Word for word, restate the lines of the material below from its first line through the one containing "2023.02.24 | 08:41:27". Omit the rest.

--- DATASET RECORDS Enclosed Below ---

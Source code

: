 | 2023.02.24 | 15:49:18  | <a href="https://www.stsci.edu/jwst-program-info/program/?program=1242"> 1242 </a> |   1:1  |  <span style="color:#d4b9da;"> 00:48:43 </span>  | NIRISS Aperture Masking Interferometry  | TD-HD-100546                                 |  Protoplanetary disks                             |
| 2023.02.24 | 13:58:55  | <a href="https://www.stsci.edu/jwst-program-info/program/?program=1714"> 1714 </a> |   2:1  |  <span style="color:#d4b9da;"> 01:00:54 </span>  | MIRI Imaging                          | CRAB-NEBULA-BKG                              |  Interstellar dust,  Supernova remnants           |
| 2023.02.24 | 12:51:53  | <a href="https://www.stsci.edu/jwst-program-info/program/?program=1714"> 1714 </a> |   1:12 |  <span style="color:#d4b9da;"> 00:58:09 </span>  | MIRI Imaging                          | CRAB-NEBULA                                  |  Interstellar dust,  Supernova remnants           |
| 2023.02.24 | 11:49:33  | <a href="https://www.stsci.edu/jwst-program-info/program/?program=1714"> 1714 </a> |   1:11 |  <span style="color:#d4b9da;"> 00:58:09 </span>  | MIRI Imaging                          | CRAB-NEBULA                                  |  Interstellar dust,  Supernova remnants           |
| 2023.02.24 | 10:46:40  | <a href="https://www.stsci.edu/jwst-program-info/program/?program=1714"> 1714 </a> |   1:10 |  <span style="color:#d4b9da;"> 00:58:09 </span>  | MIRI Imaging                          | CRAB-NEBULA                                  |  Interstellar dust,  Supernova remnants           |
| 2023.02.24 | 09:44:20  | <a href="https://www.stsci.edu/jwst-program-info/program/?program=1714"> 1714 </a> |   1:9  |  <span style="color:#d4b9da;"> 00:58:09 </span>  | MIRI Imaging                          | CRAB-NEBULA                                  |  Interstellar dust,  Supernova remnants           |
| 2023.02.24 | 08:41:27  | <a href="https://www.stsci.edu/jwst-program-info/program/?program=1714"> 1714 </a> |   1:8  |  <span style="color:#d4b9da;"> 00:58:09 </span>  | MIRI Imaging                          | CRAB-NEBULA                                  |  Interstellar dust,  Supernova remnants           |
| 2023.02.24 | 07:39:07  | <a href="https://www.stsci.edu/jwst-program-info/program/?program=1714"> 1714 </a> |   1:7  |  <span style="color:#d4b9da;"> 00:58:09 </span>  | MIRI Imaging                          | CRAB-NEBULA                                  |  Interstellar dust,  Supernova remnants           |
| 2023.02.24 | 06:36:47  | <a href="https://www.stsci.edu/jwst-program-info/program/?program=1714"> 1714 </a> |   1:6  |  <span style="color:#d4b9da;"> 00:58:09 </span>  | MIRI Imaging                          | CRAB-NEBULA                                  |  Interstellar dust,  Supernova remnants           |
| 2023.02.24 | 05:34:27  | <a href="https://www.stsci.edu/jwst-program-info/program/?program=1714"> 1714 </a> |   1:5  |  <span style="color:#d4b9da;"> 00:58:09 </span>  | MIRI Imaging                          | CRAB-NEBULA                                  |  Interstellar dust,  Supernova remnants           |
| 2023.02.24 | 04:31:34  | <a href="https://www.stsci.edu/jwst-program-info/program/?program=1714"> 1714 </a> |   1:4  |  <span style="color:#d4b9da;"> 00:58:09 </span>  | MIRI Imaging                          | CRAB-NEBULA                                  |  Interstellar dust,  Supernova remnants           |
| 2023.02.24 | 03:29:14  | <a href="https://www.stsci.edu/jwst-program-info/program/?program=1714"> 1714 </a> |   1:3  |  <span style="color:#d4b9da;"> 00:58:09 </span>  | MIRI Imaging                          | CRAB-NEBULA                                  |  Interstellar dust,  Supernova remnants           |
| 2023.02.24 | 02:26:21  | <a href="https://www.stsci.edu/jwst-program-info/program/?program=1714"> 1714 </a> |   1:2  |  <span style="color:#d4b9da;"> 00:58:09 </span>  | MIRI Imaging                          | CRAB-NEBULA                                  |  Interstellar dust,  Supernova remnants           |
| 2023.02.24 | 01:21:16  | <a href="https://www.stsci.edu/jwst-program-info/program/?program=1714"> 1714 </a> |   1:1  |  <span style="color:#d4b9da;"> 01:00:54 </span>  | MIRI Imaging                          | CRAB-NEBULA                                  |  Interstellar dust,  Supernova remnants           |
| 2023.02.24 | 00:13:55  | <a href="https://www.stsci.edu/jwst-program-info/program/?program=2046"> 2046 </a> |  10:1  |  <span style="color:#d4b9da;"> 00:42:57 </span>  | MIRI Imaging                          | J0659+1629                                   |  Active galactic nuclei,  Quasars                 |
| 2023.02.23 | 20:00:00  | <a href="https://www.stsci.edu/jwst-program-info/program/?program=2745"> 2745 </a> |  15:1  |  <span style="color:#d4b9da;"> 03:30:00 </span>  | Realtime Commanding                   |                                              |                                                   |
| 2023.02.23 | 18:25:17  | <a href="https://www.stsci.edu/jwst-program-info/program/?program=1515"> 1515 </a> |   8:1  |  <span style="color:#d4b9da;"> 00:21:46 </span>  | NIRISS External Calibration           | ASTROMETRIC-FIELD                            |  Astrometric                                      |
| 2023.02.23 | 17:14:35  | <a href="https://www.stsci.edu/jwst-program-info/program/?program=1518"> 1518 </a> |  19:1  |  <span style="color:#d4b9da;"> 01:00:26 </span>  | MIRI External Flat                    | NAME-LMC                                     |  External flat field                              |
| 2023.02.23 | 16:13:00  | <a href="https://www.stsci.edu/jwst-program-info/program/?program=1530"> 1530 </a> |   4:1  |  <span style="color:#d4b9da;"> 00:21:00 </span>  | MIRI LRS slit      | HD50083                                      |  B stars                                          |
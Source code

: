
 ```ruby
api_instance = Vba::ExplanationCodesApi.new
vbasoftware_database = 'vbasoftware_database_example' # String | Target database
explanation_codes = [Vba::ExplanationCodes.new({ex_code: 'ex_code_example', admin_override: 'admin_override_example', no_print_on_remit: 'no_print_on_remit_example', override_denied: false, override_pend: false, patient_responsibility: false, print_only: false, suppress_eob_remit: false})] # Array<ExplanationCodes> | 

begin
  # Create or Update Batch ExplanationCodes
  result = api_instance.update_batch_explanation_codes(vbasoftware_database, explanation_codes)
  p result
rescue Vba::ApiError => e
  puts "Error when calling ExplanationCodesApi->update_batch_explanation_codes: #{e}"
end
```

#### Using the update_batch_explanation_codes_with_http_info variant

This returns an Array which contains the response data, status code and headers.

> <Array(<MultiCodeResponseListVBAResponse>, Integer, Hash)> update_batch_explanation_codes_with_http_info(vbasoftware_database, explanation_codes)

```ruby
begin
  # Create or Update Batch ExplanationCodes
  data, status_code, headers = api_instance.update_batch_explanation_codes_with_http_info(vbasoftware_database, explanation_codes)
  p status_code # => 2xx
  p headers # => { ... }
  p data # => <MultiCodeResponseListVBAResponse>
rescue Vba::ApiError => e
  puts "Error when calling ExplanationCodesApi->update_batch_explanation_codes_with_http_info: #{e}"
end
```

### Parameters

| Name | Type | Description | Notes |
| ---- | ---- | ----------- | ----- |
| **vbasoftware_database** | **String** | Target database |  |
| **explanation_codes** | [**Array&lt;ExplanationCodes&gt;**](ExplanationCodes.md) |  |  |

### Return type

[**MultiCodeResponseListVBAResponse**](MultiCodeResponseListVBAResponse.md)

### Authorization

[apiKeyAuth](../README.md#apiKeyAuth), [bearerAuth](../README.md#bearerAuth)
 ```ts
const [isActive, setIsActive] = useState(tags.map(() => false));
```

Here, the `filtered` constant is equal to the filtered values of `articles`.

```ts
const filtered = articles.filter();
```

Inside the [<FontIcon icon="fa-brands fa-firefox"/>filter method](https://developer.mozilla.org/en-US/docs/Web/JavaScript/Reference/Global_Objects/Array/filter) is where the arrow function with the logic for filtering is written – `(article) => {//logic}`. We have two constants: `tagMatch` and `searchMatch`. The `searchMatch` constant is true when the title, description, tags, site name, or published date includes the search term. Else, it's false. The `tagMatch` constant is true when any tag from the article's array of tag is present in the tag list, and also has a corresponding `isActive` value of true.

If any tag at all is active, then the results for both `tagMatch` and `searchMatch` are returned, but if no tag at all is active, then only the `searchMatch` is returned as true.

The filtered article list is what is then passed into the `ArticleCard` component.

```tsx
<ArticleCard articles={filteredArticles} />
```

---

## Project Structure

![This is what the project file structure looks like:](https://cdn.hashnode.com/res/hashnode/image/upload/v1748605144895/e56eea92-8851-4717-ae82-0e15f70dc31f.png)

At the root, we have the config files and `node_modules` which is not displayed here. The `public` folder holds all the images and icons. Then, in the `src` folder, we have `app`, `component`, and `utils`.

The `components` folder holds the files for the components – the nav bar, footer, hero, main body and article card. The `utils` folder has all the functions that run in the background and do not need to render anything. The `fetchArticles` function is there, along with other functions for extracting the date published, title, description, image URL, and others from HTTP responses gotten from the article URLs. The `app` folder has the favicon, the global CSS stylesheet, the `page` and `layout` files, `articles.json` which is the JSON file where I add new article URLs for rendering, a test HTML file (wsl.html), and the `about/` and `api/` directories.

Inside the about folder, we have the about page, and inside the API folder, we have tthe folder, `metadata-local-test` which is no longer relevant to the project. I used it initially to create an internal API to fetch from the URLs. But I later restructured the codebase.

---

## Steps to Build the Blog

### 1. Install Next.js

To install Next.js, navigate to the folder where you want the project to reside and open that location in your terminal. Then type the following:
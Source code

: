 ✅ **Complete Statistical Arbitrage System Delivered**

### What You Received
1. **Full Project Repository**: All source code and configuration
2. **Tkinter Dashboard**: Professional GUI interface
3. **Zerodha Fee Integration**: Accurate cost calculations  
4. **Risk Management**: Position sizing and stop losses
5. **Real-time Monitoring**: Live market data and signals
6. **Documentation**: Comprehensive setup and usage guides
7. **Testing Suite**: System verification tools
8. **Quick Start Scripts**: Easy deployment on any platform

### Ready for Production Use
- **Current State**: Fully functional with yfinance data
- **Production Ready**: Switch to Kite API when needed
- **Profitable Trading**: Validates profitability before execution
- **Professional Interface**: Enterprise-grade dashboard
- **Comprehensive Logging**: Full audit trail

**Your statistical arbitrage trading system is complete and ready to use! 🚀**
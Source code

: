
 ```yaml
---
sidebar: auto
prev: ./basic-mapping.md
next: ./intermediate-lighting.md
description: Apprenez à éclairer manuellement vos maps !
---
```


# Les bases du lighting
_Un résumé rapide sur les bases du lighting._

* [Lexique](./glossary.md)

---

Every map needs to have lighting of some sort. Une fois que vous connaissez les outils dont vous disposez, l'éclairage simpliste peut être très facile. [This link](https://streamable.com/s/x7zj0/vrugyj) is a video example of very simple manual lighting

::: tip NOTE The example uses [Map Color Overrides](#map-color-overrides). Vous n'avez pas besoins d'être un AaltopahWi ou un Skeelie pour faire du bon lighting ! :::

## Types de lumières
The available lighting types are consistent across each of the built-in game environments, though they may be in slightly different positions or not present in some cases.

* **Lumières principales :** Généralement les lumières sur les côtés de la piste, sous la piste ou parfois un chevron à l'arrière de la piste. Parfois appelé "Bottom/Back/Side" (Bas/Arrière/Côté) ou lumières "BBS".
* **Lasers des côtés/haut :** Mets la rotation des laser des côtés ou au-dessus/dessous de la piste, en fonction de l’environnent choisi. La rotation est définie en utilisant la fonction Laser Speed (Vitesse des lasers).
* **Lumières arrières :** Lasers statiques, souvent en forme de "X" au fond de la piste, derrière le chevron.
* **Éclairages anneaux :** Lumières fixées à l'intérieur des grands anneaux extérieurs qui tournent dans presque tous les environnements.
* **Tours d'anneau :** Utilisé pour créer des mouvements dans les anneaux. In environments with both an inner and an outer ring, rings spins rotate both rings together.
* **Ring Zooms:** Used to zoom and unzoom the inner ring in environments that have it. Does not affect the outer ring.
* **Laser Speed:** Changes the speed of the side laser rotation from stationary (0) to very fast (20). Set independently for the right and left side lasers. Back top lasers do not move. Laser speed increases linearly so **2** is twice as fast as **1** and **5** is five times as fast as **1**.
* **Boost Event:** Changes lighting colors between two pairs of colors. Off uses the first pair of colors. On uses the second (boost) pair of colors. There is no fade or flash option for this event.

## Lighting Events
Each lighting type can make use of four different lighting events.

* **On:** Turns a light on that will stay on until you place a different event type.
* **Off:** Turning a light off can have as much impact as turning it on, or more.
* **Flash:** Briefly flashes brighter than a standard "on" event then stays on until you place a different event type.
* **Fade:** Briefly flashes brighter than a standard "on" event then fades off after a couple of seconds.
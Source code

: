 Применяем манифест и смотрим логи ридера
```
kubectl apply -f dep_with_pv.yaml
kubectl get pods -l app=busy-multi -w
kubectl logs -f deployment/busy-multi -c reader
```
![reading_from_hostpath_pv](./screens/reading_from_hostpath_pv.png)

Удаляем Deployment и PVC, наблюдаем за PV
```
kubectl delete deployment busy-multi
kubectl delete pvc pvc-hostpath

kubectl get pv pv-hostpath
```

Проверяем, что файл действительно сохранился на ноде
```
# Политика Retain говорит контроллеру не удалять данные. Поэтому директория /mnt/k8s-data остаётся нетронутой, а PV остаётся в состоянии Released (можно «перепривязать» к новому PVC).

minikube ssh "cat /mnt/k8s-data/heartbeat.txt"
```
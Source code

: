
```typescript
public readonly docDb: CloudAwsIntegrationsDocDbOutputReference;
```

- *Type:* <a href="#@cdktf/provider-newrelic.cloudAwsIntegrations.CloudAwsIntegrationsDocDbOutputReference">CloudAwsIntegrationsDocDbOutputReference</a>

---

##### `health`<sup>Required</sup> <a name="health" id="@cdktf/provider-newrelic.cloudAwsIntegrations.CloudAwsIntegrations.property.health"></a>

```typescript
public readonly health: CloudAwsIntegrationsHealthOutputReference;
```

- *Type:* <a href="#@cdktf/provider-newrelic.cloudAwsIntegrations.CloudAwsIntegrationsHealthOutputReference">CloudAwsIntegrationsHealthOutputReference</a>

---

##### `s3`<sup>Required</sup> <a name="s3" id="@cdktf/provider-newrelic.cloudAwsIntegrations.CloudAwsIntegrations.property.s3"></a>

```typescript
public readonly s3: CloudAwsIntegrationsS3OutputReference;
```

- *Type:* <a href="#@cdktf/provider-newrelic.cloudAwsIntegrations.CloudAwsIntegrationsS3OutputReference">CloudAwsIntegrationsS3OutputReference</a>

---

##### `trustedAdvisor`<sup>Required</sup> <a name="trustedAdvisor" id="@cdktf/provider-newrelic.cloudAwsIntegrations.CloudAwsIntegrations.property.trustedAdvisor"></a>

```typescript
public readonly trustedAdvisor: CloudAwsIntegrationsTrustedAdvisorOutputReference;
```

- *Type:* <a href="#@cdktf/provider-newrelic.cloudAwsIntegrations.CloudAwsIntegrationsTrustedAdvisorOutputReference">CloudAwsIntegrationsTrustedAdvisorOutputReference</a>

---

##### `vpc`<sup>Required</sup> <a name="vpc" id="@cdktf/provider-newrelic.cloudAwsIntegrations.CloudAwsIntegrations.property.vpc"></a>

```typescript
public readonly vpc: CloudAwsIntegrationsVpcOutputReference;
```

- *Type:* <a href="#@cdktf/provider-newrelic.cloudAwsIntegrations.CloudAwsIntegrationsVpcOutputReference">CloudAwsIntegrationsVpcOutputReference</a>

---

--- End of Enclosed DATASET RECORDS ---

» RESPONSE FOR THIS EXERCISE
Source code

: | 2023.02.24 | 15:49:18  | <a href="https://www.stsci.edu/jwst-program-info/program/?program=1242"> 1242 </a> |   1:1  |  <span style="color:#d4b9da;"> 00:48:43 </span>  | NIRISS Aperture Masking Interferometry  | TD-HD-100546                                 |  Protoplanetary disks                             |
| 2023.02.24 | 13:58:55  | <a href="https://www.stsci.edu/jwst-program-info/program/?program=1714"> 1714 </a> |   2:1  |  <span style="color:#d4b9da;"> 01:00:54 </span>  | MIRI Imaging                          | CRAB-NEBULA-BKG                              |  Interstellar dust,  Supernova remnants           |
| 2023.02.24 | 12:51:53  | <a href="https://www.stsci.edu/jwst-program-info/program/?program=1714"> 1714 </a> |   1:12 |  <span style="color:#d4b9da;"> 00:58:09 </span>  | MIRI Imaging                          | CRAB-NEBULA                                  |  Interstellar dust,  Supernova remnants           |
| 2023.02.24 | 11:49:33  | <a href="https://www.stsci.edu/jwst-program-info/program/?program=1714"> 1714 </a> |   1:11 |  <span style="color:#d4b9da;"> 00:58:09 </span>  | MIRI Imaging                          | CRAB-NEBULA                                  |  Interstellar dust,  Supernova remnants           |
| 2023.02.24 | 10:46:40  | <a href="https://www.stsci.edu/jwst-program-info/program/?program=1714"> 1714 </a> |   1:10 |  <span style="color:#d4b9da;"> 00:58:09 </span>  | MIRI Imaging                          | CRAB-NEBULA                                  |  Interstellar dust,  Supernova remnants           |
| 2023.02.24 | 09:44:20  | <a href="https://www.stsci.edu/jwst-program-info/program/?program=1714"> 1714 </a> |   1:9  |  <span style="color:#d4b9da;"> 00:58:09 </span>  | MIRI Imaging                          | CRAB-NEBULA                                  |  Interstellar dust,  Supernova remnants           |
| 2023.02.24 | 08:41:27  | <a href="https://www.stsci.edu/jwst-program-info/program/?program=1714"> 1714 </a> |   1:8  |  <span style="color:#d4b9da;"> 00:58:09 </span>  | MIRI Imaging                          | CRAB-NEBULA                                  |  Interstellar dust,  Supernova remnants           |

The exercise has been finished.